In the meantime, Anderson and his teammates are competitive with each other, and have a new revitalized home course to play on in the par-72 Seminole Legacy, which is "one of the harder courses in college golf now," he said.

"We’ve done a bunch of playing two-day [tournaments] with everyone on the team," said Anderson. "Coach has made it pretty clear that everything we do this fall will impact who is, and is not, playing in the spring. I think everyone has been pretty focused and competing hard, doing what they need to do."

Azalea Tournament

The intra-team competition scratched the competitive itch for the time being, until one of Anderson's assistant coaches received a call that a spot had opened up in the Azalea Tournament Thursday through Sunday, Oct. 29 to Nov. 1 at the Country Club of Charleston in Charleston, S.C.

"I was at practice and I got a call from one of the assistant [coaches], and asked me if I wanted to play in the Azalea," Anderson said. "I said 'isn’t that right now coach,' because it was the day before the practice round. He said someone withdrew so they had an open spot, and called the head coach to ask if they had anyone else that wanted to play, since we already had one member of our team playing. I was on the road an hour from then, so I literally found out an hour before I left."

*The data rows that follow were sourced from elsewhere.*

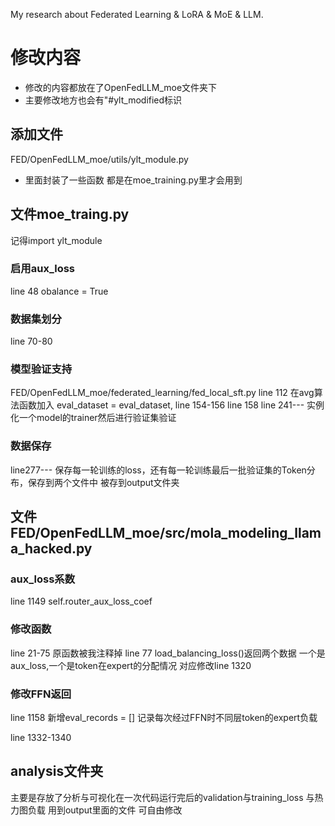 My research about Federated Learning & LoRA & MoE & LLM.


# 修改内容
- 修改的内容都放在了OpenFedLLM_moe文件夹下
- 主要修改地方也会有"#ylt_modified标识
## 添加文件
FED/OpenFedLLM_moe/utils/ylt_module.py
- 里面封装了一些函数 都是在moe_training.py里才会用到
## 文件moe_traing.py
记得import ylt_module
### 启用aux_loss
line 48 obalance = True
### 数据集划分
line 70-80
### 模型验证支持
FED/OpenFedLLM_moe/federated_learning/fed_local_sft.py  line 112 在avg算法函数加入 eval_dataset = eval_dataset,
line 154-156  line 158
line 241--- 实例化一个model的trainer然后进行验证集验证
### 数据保存
line277--- 保存每一轮训练的loss，还有每一轮训练最后一批验证集的Token分布，保存到两个文件中 被存到output文件夹

## 文件 FED/OpenFedLLM_moe/src/mola_modeling_llama_hacked.py
### aux_loss系数
line 1149 self.router_aux_loss_coef
### 修改函数
line 21-75 原函数被我注释掉
line 77 load_balancing_loss()返回两个数据 一个是aux_loss,一个是token在expert的分配情况 对应修改line 1320
### 修改FFN返回
line 1158 新增eval_records = [] 记录每次经过FFN时不同层token的expert负载

line 1332-1340

## analysis文件夹
主要是存放了分析与可视化在一次代码运行完后的validation与training_loss 与热力图负载 用到output里面的文件 可自由修改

Anderson could not turn down a little healthy competition, as he finished tied for 30th among 87 golfers, at 5-over par, after shooting a four-day total of 289 (74-70-74-71).

"There was definitely some competition rust for sure, but it felt great to get the jitters going again, and to get out and compete," Anderson said. "I felt like I did some things well, but there was a little bit of a lack of sharpness that comes with not playing tournament golf for a while. The last tournament I played was the Maine Event in August, so it’s been a good chunk of time since I had played any competitive golf.

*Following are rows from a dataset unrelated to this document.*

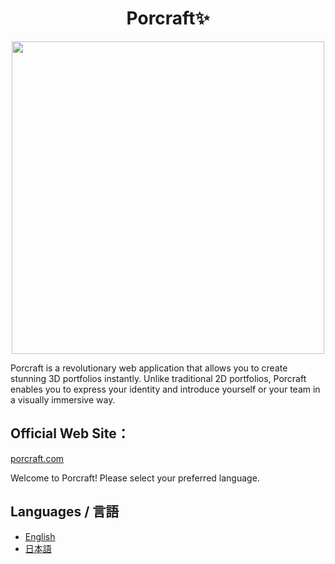 <h1 align="center">Porcraft✨</h1>

<p align="center">
  <img src="porcraft/public/preview_image.png" width="500" />
</p>

Porcraft is a revolutionary web application that allows you to create stunning 3D portfolios instantly. Unlike traditional 2D portfolios, Porcraft enables you to express your identity and introduce yourself or your team in a visually immersive way.

## Official Web Site：　

<a href="https://porcraft.com/">porcraft.com</a>

Welcome to Porcraft! Please select your preferred language.

## Languages / 言語

- [English](./README_en.md)
- [日本語](./README_ja.md)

"It was good to see where my game was and do an assessment of what I need to be focused on in the next month or so, as we look forward to the spring. Would I have liked to play better, with a better result and finish? Yeah, sure, but I think it’s a good starting point for me, and a good place to build off of from here."

With the spring portion of the 2020-21 season slated to start in January, Anderson admits he's "happy I got this under my belt."

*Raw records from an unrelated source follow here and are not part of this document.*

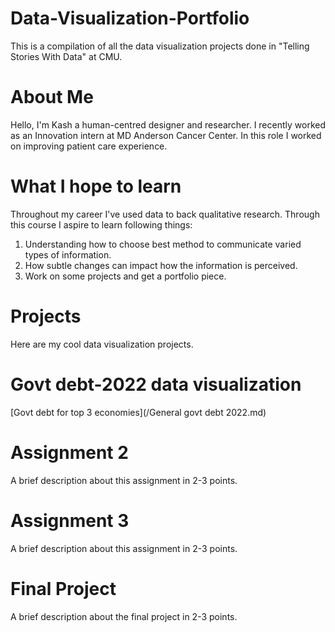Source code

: # Data-Visualization-Portfolio
This is a compilation of all the data visualization projects done in "Telling Stories With Data" at CMU.

# About Me
Hello, I'm Kash a human-centred designer and researcher. I recently worked as an Innovation intern at MD Anderson Cancer Center. In this role I worked on improving patient care experience. 

# What I hope to learn
Throughout my career I've used data to back qualitative research. Through this course I aspire to learn following things:
1) Understanding how to choose best method to communicate varied types of information.
2) How subtle changes can impact how the information is perceived.
3) Work on some projects and get a portfolio piece.

# Projects
Here are my cool data visualization projects.

# Govt debt-2022 data visualization
[Govt debt for top 3 economies](/General govt debt 2022.md)

# Assignment 2
A brief description about this assignment in 2-3 points.

# Assignment 3
A brief description about this assignment in 2-3 points.

# Final Project
A brief description about the final project in 2-3 points.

"To have something that gives me an idea where my game is at was very helpful," Anderson said. "You can feel great, but your game is different in tournaments, than it is hitting balls on the range, putting on the putting green, or practice. You have to see what the pressure does to your game, and that’s the real way to figure out how you are doing.

"[The tournament] made it pretty clear to me that I need to play in a few more before the spring. I need to be able too see where I’m at, maybe directly before the spring season to have a good gauge on where the areas of focus need to be."

With his first competitive swings under his belt in three months, Anderson now has an idea of where to work on his game, before he takes part in the Florida Amateur in December.

"I compounded a lot of little things that led to a few double-bogeys," he said of the Azalea event. "I did a lot of making a birdie, and then immediately handing it back on the next hole. I made a lot of those sloppy errors, and that’s where the tournament rust that you aren’t necessarily used to was. Competitive golf is different and it requires a different mentality, and there isn’t a way to fully replicate it when you’re not in a tournament."

Hopeful for spring

As the 2021 portion of the season inches closer, there is no guarantee it will be held, as the world we live in is more fluid than ever.

"I would hope we have a season," Anderson said. "We are trying to be patient and see what happens, but I haven’t heard anything on the contrary yet. I think if the season gets cancelled that will be a bridge we cross when we get there, if that is the situation.

"This is such a fluid situation that there isn’t really anything we can do at all. We have to wait and see and hope for the best. Everybody wants to play, and that’s why we are here."